Based on her hardball handling of the DUI and the contract rollover, Zimpher seems to lack affection for her glowering men's basketball coach. Supportive athletic director Bob Goin has buffered Huggins, but Goin is retiring after the 2005-06 season. Goin's replacement will be handpicked by Zimpher. Huggins' buffer? Gone.
Huggins? Shocking as this seems, he might just be gone, too.
A source said that Zimpher already has proposed a roughly $1.5 million buyout of the final two years of his contract, and if Huggins declines, the president has drafted a document that underscores the hoops Huggins must jump through to remain the head coach at the University of Zimpher.
Huggins is 51. He suffered a heart attack in 2002. He has won 567 games, reached 14 consecutive NCAA Tournaments, won almost every Conference USA title in league history. He might not want to jump through hoops.

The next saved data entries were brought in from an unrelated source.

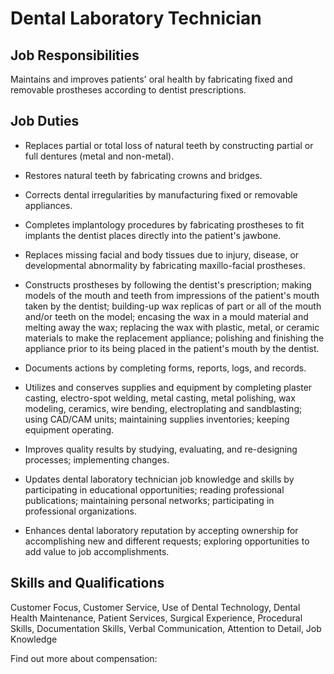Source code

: # Dental Laboratory Technician

## Job Responsibilities

Maintains and improves patients&apos; oral health by fabricating fixed and removable prostheses according to dentist prescriptions.

## Job Duties

* Replaces partial or total loss of natural teeth by constructing partial or full dentures (metal and non-metal).

* Restores natural teeth by fabricating crowns and bridges.

* Corrects dental irregularities by manufacturing fixed or removable appliances.

* Completes implantology procedures by fabricating prostheses to fit implants the dentist places directly into the patient&apos;s jawbone.

* Replaces missing facial and body tissues due to injury, disease, or developmental abnormality by fabricating maxillo-facial prostheses.

* Constructs prostheses by following the dentist&apos;s prescription; making models of the mouth and teeth from impressions of the patient&apos;s mouth taken by the dentist; building-up wax replicas of part or all of the mouth and/or teeth on the model; encasing the wax in a mould material and melting away the wax; replacing the wax with plastic, metal, or ceramic materials to make the replacement appliance; polishing and finishing the appliance prior to its being placed in the patient&apos;s mouth by the dentist.

* Documents actions by completing forms, reports, logs, and records.

* Utilizes and conserves supplies and equipment by completing plaster casting, electro-spot welding, metal casting, metal polishing, wax modeling, ceramics, wire bending, electroplating and sandblasting; using CAD/CAM units; maintaining supplies inventories; keeping equipment operating.

* Improves quality results by studying, evaluating, and re-designing processes; implementing changes.

* Updates dental laboratory technician job knowledge and skills by participating in educational opportunities; reading professional publications; maintaining personal networks; participating in professional organizations.

* Enhances dental laboratory reputation by accepting ownership for accomplishing new and different requests; exploring opportunities to add value to job accomplishments.

## Skills and Qualifications

Customer Focus, Customer Service, Use of Dental Technology, Dental Health Maintenance, Patient Services, Surgical Experience, Procedural Skills, Documentation Skills, Verbal Communication, Attention to Detail, Job Knowledge

Find out more about  compensation:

It has been a bad few months for Huggins. The only former UC player on his coaching staff, Keith LeGree, was indefinitely suspended after being cited for DUI. Freshman Roy Bright was kicked off the team this week after carrying a pistol onto campus. Another freshman, Vincent Banks, left the team for personal reasons.
Anti-Huggins fans will translate "personal reasons" as a euphemism for "got in trouble," but it's just not true. Banks left school to care for his father, who is dying of AIDS in Georgia. Life's hard. Banks did what he had to do to.
Now Huggins faces a choice of his own. Whatever happens here, it won't be a tragedy. Life will go on for the Bearcats, and for Huggins.
But without Bob Huggins, the University of Zimpher will lose in its new league. Unless the Big East turns basketball into a poetry-reading contest.